I think discussing changing to more shared HTML/JS/CSS is also a good idea
to optimise it, but possibly can be handled separately as a longer effort
of redesigning how the docs are built. But by all means we could also work
on that.

Maybe I jumped to conclusions, but the easiest, tactical solution (for the
most acute issue - size) is we just move the old generated HTML docs from
the git repository of "airflow-site" and in the "github_pages" branch we
replace it with redirecting of those pages to the files served from the
cloud storage (and I believe this is what Ryan hinted at).

Those redirects could be automatically generated for all
historical versions and they will be  small. We are already doing it for
individual pages for navigating between versions, but we could easily
replace all the historical docs with "<html><head><meta
http-equiv="refresh" content="0; url=
https://new-archive-docs-airflow-url/airflow/version/document.url";
"/></head></html>". Low-tech, surely and "legacy", but it will solve the
size problem instantly.
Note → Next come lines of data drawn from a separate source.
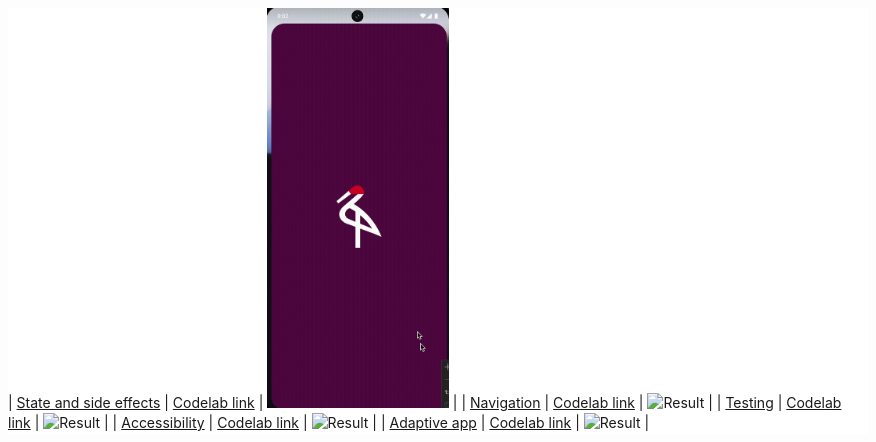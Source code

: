 | [State and side effects](AdvancedStateAndSideEffects) | [Codelab link](https://developer.android.com/codelabs/jetpack-compose-advanced-state-side-effects) | <img src="AdvancedStateAndSideEffects/result/result.gif" alt="Result" height="400"/> |
| [Navigation](Navigation)                              | [Codelab link](https://developer.android.com/codelabs/jetpack-compose-navigation)                  |         <img src="Navigation/result/result.gif" alt="Result" height="400"/>          |
| [Testing](Testing)                                    | [Codelab link](https://developer.android.com/codelabs/jetpack-compose-testing)                     |           <img src="Testing/result/result.gif" alt="Result" height="400"/>           |
| [Accessibility](Accessibility)                        | [Codelab link](https://developer.android.com/codelabs/jetpack-compose-accessibility)               |        <img src="Accessibility/result/result.gif" alt="Result" heigh="400"/>         |
| [Adaptive app](Adaptiveapps)                          | [Codelab link](https://codelabs.developers.google.com/jetpack-compose-adaptability)                |         <img src="Adaptiveapps/result/result.gif" alt="Result" heigh="400"/>         |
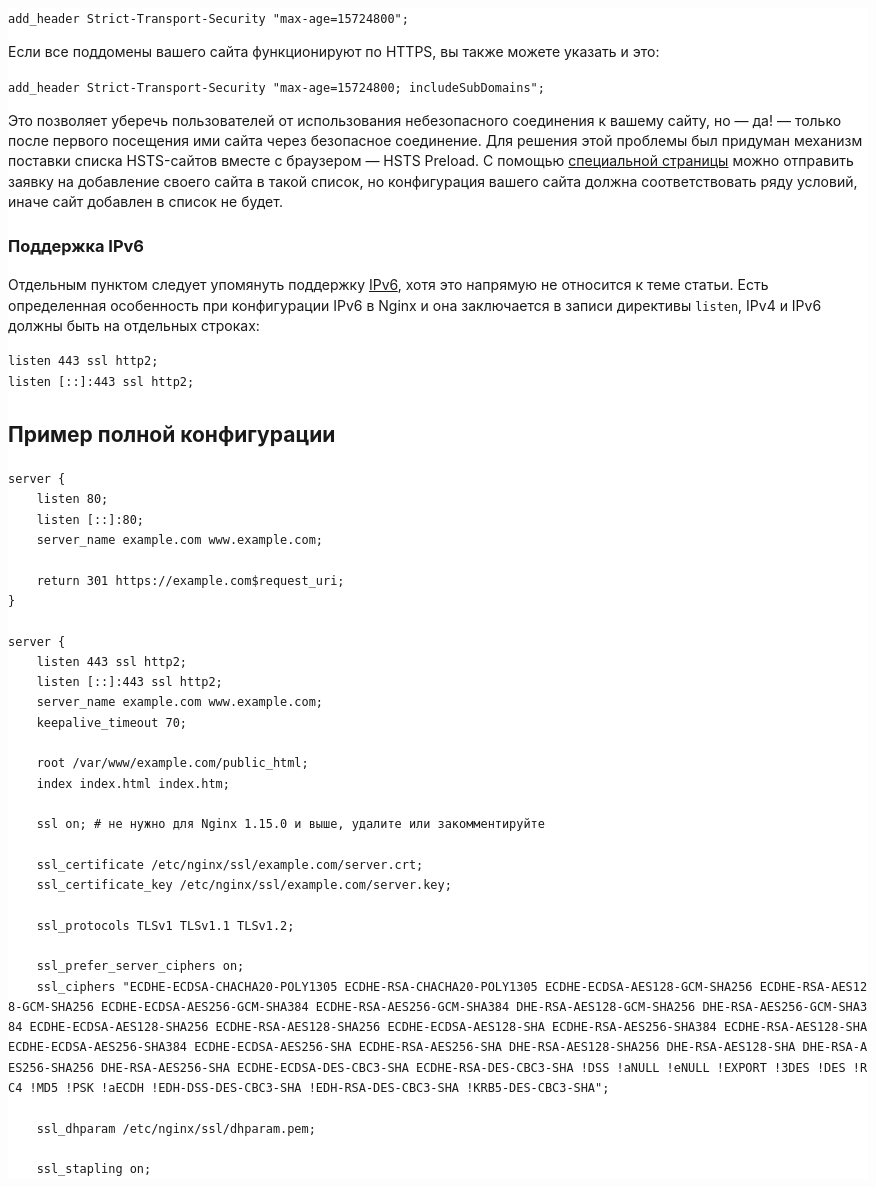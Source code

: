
 ```nginx
add_header Strict-Transport-Security "max-age=15724800";
```

Если все поддомены вашего сайта функционируют по HTTPS, вы также можете указать и это:

```nginx
add_header Strict-Transport-Security "max-age=15724800; includeSubDomains";
```

Это позволяет уберечь пользователей от использования небезопасного соединения к вашему сайту, но — да! — только после первого посещения ими сайта через безопасное соединение. Для решения этой проблемы был придуман механизм поставки списка HSTS-сайтов вместе с браузером — HSTS Preload. С помощью [специальной страницы](https://hstspreload.appspot.com/) можно отправить заявку на добавление своего сайта в такой список, но конфигурация вашего сайта должна соответствовать ряду условий, иначе сайт добавлен в список не будет.

### Поддержка IPv6

Отдельным пунктом следует упомянуть поддержку [IPv6](https://ru.wikipedia.org/wiki/IPv6), хотя это напрямую не относится к теме статьи. Есть определенная особенность при конфигурации IPv6 в Nginx и она заключается в записи директивы `listen`, IPv4 и IPv6 должны быть на отдельных строках:

```nginx
listen 443 ssl http2;
listen [::]:443 ssl http2;
```

## Пример полной конфигурации

```nginx
server {
    listen 80;
    listen [::]:80;
    server_name example.com www.example.com;

    return 301 https://example.com$request_uri;
}

server {
    listen 443 ssl http2;
    listen [::]:443 ssl http2;
    server_name example.com www.example.com;
    keepalive_timeout 70;

    root /var/www/example.com/public_html;
    index index.html index.htm;

    ssl on; # не нужно для Nginx 1.15.0 и выше, удалите или закомментируйте

    ssl_certificate /etc/nginx/ssl/example.com/server.crt;
    ssl_certificate_key /etc/nginx/ssl/example.com/server.key;

    ssl_protocols TLSv1 TLSv1.1 TLSv1.2;

    ssl_prefer_server_ciphers on;
    ssl_ciphers "ECDHE-ECDSA-CHACHA20-POLY1305 ECDHE-RSA-CHACHA20-POLY1305 ECDHE-ECDSA-AES128-GCM-SHA256 ECDHE-RSA-AES128-GCM-SHA256 ECDHE-ECDSA-AES256-GCM-SHA384 ECDHE-RSA-AES256-GCM-SHA384 DHE-RSA-AES128-GCM-SHA256 DHE-RSA-AES256-GCM-SHA384 ECDHE-ECDSA-AES128-SHA256 ECDHE-RSA-AES128-SHA256 ECDHE-ECDSA-AES128-SHA ECDHE-RSA-AES256-SHA384 ECDHE-RSA-AES128-SHA ECDHE-ECDSA-AES256-SHA384 ECDHE-ECDSA-AES256-SHA ECDHE-RSA-AES256-SHA DHE-RSA-AES128-SHA256 DHE-RSA-AES128-SHA DHE-RSA-AES256-SHA256 DHE-RSA-AES256-SHA ECDHE-ECDSA-DES-CBC3-SHA ECDHE-RSA-DES-CBC3-SHA !DSS !aNULL !eNULL !EXPORT !3DES !DES !RC4 !MD5 !PSK !aECDH !EDH-DSS-DES-CBC3-SHA !EDH-RSA-DES-CBC3-SHA !KRB5-DES-CBC3-SHA";

    ssl_dhparam /etc/nginx/ssl/dhparam.pem;

    ssl_stapling on;
```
We currently have 115.148 such files which will go
down to about ~20 MB of files which is peanuts, compared to the current
17GB (!) we have.

We can also inject into the moved "storage" docs, the header that informs
that this is an old/archived documentation with single redirect to
"live"/"stable" site for newer versions of docs (which I believe sparked
Ryan's work). This can be done at least as the "quick" remediation for the
size issue and something that might allow the current scheme to
work without ever-growing repo/size and using space for the build action.
If we have such an automated mechanism in place, we could periodically
archive old docs. All that without changing the build process of ours and
simply keep old "past" docs elsewhere (still accessible for users).

Not much should change for the users IMHO - if they go to the old version
of the docs or use old, archived URLs, they would end up seeing the
same content/navigation they see today (with extra information it's an old
version and served from a different URL).
When they go to the "old" version of documentation they could be redirected
to the new one - same HTML but hosted on cloud storage, fully statically.
We already do that with "redirect" mechanism.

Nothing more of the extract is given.